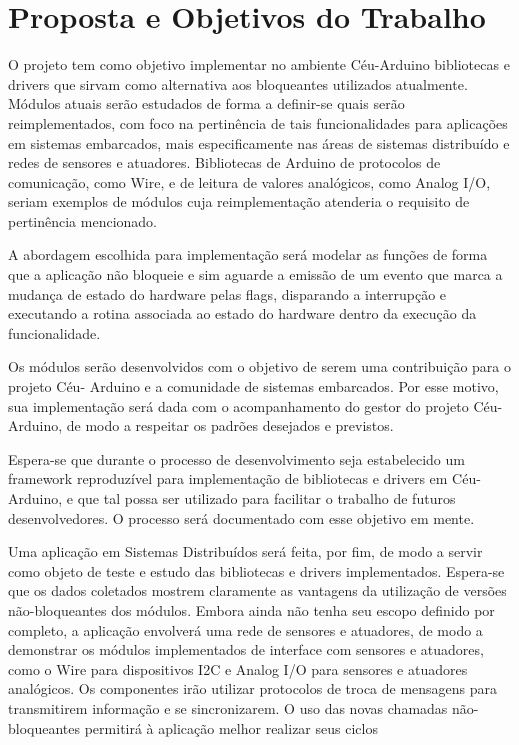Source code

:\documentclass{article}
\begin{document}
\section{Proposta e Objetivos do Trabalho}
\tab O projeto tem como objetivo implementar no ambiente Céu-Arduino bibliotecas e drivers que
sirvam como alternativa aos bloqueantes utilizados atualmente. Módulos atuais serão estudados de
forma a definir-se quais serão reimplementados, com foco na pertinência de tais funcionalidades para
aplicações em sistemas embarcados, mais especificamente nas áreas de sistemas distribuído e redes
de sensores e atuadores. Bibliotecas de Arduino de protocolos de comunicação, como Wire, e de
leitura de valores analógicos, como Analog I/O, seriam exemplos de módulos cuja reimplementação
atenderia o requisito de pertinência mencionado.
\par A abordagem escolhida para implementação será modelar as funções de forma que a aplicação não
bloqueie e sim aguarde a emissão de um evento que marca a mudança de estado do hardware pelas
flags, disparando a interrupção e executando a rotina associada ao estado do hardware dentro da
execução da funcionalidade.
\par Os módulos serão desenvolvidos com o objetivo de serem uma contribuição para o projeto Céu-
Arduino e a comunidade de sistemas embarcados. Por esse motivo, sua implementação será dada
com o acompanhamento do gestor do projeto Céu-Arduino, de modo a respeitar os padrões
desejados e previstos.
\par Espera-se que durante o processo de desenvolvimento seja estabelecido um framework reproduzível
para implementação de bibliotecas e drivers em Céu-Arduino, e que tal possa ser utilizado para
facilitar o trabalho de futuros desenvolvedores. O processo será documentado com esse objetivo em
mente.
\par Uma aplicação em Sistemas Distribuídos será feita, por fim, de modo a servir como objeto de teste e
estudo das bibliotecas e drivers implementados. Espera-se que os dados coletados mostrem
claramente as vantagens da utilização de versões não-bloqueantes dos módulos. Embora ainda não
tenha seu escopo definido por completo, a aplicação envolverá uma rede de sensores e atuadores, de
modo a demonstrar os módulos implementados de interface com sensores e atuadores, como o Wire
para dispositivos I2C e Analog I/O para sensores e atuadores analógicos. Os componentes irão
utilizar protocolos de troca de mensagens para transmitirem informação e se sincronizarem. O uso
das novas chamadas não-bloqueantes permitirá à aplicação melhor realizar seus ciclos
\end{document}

--

● **YOUR OBJECTIVE**
Check each line of the data above for the string "modo", and copy the ones that have it.

● **SOLUTION**
com o acompanhamento do gestor do projeto Céu-Arduino, de modo a respeitar os padrões
\par Uma aplicação em Sistemas Distribuídos será feita, por fim, de modo a servir como objeto de teste e
modo a demonstrar os módulos implementados de interface com sensores e atuadores, como o Wire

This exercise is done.